Definition

Pronunciation: shweh

Also spelled: Hsueh, Blood (TCM), Xuye

Chinese for 'blood' — in TCM, a vital substance denser and more material than qi, produced by the spleen from food essence and refined by the heart and lung. Xue nourishes all tissues, moistens the body, and provides the material foundation for shen (spirit/consciousness).

Etymology

The character xue (血) is a pictograph of a ritual vessel (min 皿) with a drop of blood above it, referencing Shang dynasty sacrificial rites (c. 1600-1046 BCE) where blood offerings were placed in ceremonial bowls. The medical use of xue in the Huangdi Neijing retained this sense of blood as something precious and concentrated. The Suwen, Chapter 81, states: 'The middle jiao receives qi, extracts the juice, transforms it to red, and this is called xue.' This passage establishes that TCM blood is manufactured from digested food — a concept with no parallel in pre-Harvey Western medicine, where blood was considered innate rather than continuously produced.

About Xue

The Huangdi Neijing Lingshu (Spiritual Pivot), Chapter 71, provides the foundational statement on blood production: 'The middle jiao receives the essence of food, transforms and separates it, steams it upward to the lung, where it is converted to blood through the action of the lung qi, and then descends to flow through the vessels.' This production sequence — food to spleen to lung to heart to vessels — describes a manufacturing process that modern TCM education still teaches as the primary pathway of blood formation. The spleen extracts gu qi (grain qi) from digested food; the lung infuses it with fresh qi from respiration; the heart's transformative fire turns it red and propels it into circulation.
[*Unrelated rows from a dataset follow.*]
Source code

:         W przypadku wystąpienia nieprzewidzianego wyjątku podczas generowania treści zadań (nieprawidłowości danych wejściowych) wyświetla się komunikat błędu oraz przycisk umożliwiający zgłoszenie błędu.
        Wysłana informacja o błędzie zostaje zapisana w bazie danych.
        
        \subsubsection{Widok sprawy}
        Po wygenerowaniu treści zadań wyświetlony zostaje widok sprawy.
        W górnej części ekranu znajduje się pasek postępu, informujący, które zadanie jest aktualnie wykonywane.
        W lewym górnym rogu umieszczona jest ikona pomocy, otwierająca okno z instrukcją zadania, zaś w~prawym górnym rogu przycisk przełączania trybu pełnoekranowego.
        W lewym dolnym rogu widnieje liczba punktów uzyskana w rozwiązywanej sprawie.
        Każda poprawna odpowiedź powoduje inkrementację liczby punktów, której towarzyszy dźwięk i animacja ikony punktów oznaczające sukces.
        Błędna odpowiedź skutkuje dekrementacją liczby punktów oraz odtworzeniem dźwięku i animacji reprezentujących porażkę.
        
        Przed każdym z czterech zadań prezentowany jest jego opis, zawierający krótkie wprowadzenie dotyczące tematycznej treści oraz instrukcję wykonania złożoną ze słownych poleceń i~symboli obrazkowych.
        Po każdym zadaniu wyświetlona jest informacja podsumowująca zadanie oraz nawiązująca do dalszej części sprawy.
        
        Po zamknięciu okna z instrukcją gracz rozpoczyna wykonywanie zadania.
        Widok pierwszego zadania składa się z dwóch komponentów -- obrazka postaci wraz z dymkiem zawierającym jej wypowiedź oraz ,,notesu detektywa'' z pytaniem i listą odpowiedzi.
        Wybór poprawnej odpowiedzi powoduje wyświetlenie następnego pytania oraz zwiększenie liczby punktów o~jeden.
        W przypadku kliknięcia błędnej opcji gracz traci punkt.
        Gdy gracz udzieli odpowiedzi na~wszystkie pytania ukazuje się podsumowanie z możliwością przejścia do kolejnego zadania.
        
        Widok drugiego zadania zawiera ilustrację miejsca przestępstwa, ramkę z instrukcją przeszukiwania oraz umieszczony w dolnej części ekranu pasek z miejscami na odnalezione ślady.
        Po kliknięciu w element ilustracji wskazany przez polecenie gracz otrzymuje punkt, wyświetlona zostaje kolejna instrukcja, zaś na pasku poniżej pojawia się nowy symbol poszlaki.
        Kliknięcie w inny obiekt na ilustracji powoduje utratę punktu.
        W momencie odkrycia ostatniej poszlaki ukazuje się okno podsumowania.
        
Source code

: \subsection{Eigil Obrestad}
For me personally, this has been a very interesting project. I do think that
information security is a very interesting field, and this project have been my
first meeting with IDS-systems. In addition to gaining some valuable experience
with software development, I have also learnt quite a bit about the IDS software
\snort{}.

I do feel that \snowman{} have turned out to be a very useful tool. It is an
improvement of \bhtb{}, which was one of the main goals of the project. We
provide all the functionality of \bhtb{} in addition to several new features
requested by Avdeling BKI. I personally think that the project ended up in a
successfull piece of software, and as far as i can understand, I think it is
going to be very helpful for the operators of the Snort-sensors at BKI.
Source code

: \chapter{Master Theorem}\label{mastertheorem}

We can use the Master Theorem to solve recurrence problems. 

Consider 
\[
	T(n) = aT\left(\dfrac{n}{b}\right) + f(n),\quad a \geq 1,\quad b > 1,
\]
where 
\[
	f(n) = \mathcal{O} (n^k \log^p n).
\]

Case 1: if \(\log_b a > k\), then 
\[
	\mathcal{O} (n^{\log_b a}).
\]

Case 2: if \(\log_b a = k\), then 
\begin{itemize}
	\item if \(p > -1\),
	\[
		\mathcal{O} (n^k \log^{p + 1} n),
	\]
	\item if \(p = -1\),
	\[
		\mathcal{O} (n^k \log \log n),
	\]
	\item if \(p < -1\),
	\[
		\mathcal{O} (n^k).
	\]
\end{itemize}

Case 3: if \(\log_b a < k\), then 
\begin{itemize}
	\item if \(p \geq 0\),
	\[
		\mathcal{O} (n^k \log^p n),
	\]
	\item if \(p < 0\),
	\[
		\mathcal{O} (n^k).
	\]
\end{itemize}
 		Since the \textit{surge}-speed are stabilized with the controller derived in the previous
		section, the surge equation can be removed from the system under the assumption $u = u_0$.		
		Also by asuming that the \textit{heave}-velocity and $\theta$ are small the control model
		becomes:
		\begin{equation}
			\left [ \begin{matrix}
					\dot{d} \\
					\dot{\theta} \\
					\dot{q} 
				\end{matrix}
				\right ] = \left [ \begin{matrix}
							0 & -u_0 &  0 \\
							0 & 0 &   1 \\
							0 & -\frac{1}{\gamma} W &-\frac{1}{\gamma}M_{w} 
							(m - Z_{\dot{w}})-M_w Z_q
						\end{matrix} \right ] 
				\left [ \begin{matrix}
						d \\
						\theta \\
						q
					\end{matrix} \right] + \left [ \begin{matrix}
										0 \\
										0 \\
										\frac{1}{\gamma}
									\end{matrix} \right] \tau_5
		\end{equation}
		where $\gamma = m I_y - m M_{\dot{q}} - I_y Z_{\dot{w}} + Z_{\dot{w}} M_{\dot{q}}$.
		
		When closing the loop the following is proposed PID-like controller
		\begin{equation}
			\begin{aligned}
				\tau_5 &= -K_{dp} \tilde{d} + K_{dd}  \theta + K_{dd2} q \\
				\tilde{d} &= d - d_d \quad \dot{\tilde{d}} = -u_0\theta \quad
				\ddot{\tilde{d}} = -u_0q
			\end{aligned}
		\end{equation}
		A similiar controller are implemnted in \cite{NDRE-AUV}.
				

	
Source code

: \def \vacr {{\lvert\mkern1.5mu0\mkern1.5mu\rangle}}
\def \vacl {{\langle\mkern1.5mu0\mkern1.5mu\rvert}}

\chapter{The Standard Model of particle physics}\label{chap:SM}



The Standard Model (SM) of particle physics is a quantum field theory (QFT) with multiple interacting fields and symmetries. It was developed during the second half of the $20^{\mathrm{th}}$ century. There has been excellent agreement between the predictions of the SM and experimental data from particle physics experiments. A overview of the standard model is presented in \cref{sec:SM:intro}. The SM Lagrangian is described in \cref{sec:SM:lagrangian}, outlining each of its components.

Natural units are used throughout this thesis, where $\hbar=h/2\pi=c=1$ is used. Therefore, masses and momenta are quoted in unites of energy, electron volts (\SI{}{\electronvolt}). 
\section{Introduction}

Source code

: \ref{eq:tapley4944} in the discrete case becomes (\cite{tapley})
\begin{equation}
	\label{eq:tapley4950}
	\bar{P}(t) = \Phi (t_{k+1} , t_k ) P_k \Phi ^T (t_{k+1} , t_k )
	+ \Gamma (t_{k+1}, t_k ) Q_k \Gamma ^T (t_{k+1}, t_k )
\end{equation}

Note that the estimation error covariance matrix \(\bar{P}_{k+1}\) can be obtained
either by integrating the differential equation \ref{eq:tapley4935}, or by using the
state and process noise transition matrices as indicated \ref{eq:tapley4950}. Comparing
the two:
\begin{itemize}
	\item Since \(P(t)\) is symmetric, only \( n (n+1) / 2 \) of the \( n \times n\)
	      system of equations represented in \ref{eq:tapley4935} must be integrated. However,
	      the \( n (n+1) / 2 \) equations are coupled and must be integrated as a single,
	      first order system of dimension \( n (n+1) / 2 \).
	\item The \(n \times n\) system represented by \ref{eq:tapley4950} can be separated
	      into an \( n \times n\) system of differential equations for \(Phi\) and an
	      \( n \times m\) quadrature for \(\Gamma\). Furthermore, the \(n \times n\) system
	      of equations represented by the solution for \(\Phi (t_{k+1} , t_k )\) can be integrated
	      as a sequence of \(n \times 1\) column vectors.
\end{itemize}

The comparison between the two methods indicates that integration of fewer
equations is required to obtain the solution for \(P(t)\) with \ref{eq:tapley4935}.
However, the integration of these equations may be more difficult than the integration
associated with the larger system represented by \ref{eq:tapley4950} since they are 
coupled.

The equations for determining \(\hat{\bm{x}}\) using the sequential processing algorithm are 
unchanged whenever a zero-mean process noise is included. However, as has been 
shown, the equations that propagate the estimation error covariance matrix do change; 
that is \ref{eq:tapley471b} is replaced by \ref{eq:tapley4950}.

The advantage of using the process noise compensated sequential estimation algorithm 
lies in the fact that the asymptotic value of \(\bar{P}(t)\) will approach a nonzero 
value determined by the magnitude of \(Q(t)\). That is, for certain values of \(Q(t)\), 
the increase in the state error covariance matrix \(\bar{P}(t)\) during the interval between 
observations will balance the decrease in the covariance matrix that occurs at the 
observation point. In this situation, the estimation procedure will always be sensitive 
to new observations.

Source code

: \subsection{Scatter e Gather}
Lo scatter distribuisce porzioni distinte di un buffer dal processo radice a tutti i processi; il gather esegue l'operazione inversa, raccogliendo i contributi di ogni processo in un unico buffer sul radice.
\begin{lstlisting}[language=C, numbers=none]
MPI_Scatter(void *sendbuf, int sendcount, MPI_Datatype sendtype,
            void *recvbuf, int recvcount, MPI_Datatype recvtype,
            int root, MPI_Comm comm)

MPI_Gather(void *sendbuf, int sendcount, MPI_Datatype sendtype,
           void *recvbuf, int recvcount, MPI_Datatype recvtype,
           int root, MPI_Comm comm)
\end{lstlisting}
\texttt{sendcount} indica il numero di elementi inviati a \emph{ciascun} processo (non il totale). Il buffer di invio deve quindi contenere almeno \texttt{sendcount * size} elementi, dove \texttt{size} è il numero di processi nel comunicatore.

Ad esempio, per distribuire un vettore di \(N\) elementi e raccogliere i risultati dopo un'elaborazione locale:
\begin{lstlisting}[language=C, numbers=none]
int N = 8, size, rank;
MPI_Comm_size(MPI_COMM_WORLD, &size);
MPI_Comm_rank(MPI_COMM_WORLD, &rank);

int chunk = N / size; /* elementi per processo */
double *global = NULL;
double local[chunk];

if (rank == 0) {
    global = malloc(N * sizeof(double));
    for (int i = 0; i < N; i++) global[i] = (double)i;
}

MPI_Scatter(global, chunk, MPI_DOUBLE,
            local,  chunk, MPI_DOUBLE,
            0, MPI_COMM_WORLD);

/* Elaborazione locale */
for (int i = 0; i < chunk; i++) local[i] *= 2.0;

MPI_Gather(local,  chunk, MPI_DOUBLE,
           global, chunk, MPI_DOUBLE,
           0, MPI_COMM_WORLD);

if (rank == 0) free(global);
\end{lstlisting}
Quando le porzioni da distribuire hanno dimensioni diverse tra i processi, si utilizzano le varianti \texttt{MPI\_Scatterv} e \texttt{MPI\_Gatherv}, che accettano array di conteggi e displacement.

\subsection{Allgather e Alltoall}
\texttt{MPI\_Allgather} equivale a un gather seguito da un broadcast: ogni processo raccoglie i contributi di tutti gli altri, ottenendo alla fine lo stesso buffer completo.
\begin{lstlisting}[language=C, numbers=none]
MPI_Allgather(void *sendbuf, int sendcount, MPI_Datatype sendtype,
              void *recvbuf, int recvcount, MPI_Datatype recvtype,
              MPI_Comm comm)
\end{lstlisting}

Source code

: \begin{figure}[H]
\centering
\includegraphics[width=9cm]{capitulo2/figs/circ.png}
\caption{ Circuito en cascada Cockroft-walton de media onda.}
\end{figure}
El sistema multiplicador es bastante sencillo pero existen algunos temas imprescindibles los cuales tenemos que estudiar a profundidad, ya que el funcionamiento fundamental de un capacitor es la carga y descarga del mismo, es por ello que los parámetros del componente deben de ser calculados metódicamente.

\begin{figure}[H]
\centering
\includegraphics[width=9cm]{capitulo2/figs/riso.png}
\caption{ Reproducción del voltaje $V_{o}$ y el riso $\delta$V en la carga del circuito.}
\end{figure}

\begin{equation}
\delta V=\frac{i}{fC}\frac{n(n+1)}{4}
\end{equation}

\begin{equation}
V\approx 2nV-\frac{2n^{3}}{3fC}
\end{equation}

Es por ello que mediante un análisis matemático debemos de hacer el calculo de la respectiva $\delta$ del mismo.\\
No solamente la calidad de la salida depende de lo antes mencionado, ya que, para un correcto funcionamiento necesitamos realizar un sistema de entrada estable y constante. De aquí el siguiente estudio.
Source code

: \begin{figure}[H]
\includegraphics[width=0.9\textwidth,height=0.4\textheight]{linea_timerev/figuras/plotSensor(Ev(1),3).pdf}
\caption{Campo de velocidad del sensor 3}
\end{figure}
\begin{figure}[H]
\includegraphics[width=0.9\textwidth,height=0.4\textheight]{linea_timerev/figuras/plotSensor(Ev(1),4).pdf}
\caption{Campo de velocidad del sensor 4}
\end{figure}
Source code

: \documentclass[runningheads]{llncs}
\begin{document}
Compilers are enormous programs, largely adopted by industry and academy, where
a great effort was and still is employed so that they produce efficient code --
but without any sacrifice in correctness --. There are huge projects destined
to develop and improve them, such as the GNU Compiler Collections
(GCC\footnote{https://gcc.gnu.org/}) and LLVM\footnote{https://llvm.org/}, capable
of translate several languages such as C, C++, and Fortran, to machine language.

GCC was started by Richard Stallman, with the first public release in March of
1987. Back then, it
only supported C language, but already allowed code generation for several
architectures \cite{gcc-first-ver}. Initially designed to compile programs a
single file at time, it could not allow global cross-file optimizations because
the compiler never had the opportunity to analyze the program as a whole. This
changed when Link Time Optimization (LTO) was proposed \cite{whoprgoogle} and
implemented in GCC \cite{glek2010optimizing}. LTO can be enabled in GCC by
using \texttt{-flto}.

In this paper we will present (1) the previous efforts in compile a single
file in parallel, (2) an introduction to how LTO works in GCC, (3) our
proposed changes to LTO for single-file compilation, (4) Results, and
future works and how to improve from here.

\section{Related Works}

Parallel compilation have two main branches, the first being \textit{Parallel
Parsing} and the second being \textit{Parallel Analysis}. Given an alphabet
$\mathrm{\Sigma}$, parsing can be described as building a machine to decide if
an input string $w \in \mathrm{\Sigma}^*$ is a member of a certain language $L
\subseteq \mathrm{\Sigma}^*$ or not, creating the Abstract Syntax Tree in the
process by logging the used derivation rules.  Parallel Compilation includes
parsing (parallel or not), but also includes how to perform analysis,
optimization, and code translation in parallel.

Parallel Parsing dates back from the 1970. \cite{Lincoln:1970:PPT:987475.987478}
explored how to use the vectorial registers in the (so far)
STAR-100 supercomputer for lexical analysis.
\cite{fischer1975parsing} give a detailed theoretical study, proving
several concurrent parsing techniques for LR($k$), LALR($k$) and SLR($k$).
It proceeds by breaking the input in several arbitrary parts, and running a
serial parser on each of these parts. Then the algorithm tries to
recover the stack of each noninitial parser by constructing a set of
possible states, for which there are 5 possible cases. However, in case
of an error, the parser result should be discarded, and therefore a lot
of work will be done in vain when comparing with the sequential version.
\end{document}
Xue in Chinese medicine is simultaneously a material substance and a carrier of function. It nourishes every tissue the meridians reach, moistens the skin and mucous membranes, provides the material substrate for consciousness (shen cannot settle without adequate blood), and maintains the flexibility of sinews and joints. The Suwen, Chapter 10: 'The liver stores blood. Blood nourishes the sinews. The liver qi connects to the eyes. When the liver receives blood, the eyes can see. When the feet receive blood, they can walk. When the palms receive blood, they can grasp. When the fingers receive blood, they can hold.' This passage makes explicit that blood is not merely a transport medium but the direct source of functional capacity in every body part it reaches.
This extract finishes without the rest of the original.